Apparently Jesus was not about restoring our relationship with God – you know, the “repent, the kingdom of God is near” stuff… no, he was about:
“These are the real issues Jesus was interested in: POWER, PRESTIGE and POSSESSIONS. He hits them again and again.”
I bring this up mainly because a commenter calling himself “the thinker” made this interesting point in the comments…
“In the same way it is the philosophies we as a culture evolve” – I have to pull you up on this one and refer you to scientific anthropology. This is a common mistake which we humans who accept evolution make all the time. We erroneously assume that culture within human society evolves in a forward manner, the same way as genetic evolution did.
Anthropologically, the scientific evidence is that human culture rises and falls more like a flat sine wave. When American culture crashes it can fall to the same depth as Roman culture when it crashed (or even further). There is NO cultural ’safety net’ for a modern culture which will prevent it falling past a specific level cultural level attained in the past. Also, remember that on a genetic scale we are no smarter as humans than the Greeks, the Romans, the Persians, the Mongols, the Huns etc as evolution takes longer than 2,000 years to significantly improve human brain power.

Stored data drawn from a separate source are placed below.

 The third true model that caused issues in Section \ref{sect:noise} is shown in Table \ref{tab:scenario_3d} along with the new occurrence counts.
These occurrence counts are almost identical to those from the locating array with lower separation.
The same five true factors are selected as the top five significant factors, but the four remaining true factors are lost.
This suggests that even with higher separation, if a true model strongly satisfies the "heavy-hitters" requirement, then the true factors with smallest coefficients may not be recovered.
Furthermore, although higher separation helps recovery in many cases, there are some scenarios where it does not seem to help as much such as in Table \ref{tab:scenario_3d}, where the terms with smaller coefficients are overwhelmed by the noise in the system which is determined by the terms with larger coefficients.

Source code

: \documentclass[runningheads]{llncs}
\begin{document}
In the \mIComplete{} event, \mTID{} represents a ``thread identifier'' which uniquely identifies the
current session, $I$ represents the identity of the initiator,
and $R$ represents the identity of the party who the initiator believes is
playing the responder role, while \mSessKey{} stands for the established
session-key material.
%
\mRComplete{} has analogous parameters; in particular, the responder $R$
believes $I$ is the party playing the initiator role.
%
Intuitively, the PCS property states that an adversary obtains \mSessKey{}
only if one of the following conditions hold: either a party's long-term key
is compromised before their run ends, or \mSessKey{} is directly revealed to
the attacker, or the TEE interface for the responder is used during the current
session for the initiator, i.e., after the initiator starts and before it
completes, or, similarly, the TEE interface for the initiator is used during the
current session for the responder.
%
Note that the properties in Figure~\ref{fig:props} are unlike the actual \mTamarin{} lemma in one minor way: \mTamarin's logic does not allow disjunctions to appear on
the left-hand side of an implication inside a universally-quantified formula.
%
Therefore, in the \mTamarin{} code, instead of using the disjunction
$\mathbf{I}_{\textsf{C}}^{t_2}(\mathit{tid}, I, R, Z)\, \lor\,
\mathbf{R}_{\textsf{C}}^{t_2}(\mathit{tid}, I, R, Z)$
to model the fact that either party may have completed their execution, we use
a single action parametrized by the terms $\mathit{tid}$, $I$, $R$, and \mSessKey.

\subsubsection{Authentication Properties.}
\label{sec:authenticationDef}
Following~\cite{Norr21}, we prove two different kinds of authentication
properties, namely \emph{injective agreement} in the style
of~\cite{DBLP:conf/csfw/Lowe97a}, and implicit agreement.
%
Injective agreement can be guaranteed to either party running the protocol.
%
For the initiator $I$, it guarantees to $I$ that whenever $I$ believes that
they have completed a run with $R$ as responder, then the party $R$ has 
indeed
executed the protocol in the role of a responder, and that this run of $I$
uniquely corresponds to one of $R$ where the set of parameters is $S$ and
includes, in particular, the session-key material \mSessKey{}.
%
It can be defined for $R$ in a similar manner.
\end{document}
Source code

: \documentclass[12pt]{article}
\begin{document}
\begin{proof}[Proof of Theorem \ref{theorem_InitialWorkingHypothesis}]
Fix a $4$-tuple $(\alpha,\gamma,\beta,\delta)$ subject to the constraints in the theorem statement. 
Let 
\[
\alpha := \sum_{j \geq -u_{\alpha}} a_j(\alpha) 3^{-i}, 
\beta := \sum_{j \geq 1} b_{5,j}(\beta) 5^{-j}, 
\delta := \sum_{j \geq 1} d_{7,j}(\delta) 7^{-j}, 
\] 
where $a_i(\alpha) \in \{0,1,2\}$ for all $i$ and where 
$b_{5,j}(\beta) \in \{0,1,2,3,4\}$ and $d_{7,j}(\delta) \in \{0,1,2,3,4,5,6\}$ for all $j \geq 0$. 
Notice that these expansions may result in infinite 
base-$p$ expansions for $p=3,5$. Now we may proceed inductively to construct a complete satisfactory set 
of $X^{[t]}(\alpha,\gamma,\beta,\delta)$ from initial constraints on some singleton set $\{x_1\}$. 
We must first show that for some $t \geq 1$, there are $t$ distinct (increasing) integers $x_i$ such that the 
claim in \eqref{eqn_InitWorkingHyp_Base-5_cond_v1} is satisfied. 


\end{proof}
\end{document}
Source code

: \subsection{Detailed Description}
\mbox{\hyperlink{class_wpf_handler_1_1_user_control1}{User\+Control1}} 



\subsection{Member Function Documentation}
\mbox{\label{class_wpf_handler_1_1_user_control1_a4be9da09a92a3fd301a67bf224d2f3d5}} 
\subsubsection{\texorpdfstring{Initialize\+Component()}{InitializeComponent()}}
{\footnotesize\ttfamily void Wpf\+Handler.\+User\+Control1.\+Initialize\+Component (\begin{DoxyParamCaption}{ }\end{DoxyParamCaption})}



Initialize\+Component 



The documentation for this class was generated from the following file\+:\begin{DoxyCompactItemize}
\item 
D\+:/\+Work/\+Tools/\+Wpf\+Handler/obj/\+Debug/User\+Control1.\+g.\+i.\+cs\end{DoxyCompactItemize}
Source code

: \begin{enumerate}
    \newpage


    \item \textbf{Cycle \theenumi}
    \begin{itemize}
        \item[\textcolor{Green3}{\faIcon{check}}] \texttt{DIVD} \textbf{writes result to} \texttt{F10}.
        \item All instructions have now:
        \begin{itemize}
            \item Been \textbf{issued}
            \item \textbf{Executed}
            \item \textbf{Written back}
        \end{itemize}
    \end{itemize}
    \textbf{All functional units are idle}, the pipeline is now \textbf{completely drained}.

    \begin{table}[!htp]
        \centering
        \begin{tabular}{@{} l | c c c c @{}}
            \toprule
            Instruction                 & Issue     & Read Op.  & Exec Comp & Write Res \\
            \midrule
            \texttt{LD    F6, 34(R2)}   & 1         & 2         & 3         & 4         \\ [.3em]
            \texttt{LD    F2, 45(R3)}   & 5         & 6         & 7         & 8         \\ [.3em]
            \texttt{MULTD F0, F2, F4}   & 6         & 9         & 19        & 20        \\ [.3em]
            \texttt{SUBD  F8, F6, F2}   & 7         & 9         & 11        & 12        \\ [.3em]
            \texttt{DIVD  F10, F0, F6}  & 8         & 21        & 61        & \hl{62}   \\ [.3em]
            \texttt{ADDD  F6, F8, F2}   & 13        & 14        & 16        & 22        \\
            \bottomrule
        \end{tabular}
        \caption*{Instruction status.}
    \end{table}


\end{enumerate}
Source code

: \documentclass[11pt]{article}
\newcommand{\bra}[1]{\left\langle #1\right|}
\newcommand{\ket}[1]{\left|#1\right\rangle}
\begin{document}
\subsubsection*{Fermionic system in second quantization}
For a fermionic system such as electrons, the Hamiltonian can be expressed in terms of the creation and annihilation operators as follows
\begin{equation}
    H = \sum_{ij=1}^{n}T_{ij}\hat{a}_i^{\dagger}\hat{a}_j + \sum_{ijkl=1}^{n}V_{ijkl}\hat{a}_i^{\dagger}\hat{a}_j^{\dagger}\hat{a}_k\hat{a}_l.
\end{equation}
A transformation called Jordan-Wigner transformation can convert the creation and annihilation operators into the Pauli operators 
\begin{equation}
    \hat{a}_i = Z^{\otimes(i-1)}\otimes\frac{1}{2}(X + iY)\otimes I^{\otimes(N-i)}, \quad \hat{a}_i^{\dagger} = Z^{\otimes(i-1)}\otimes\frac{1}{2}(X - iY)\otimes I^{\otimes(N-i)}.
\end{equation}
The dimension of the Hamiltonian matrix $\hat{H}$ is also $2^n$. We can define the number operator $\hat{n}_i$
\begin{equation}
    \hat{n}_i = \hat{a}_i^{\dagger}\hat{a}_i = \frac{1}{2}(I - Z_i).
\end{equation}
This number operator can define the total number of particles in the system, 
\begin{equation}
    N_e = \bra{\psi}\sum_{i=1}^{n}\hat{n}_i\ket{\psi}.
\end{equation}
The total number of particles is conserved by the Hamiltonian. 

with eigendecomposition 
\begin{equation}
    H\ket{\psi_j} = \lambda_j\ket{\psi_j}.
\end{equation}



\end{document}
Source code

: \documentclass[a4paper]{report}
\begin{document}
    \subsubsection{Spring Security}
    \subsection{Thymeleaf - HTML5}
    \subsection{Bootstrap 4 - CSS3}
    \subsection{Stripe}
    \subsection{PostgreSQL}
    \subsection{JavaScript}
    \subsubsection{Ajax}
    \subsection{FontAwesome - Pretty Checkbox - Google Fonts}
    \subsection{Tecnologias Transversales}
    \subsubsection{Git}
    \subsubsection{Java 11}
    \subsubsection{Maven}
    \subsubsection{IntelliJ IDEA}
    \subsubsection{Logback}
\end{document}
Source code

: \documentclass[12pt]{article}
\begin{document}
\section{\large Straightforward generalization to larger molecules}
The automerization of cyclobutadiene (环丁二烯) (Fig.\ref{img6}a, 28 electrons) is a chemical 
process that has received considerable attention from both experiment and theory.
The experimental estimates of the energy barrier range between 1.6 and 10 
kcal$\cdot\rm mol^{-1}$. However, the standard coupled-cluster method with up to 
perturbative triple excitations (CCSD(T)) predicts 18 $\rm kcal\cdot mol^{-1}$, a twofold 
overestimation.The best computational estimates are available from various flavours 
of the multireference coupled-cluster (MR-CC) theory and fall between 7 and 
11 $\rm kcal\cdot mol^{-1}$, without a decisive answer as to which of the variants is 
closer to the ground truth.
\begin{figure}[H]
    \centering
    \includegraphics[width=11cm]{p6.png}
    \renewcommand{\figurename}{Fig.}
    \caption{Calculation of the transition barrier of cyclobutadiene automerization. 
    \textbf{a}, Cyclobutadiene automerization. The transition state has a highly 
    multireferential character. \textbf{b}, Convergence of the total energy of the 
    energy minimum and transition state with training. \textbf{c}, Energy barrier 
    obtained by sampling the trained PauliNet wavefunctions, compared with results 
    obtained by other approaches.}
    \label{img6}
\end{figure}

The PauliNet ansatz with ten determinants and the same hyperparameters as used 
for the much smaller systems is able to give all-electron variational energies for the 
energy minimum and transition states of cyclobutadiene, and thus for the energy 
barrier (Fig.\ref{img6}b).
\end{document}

I thought that was interesting.
Anyway, back to Hockey. While suggesting that Christianity should be all about style – without worrying about substance – he made this odd statement about politics.
“The trend I see in politics is one where personality is winning over the substance that should be at the heart of political life.”
Somewhat contradictory methinks.
For a more astute takedown of Hockey’s statement read this response from Phillip Jensen. Or the letters to the editor that came in in response, or Gordo’s response to those letters. Here’s a snapshot from Phillip Jensen…
But Mr Hockey’s expression of values, with or without belief in any particular god, scarcely defends faith in the death and resurrection of Jesus – the man who is God. Christianity, void of Jesus’ divinity or sin bearing crucifixion – is hardly Christianity. Such a statement is not extremist literalism. The cross, not the golden rule, is at the very centre of Christianity. All religions do not teach the same truth when the death of Jesus is central to Christianity and denied by the Koran.
He noticed that the Opera House is usually playing music inspired by faith. But his kind of faith did not and will not inspire such music. He noticed that members of religious organisations are nearly twice as likely to be community volunteers. But his faith has not and will not lead to more community volunteers. He noticed the decline in religious observance in Australia. But he fails to notice that it is those who take their scriptures seriously that are retaining adherents and growing.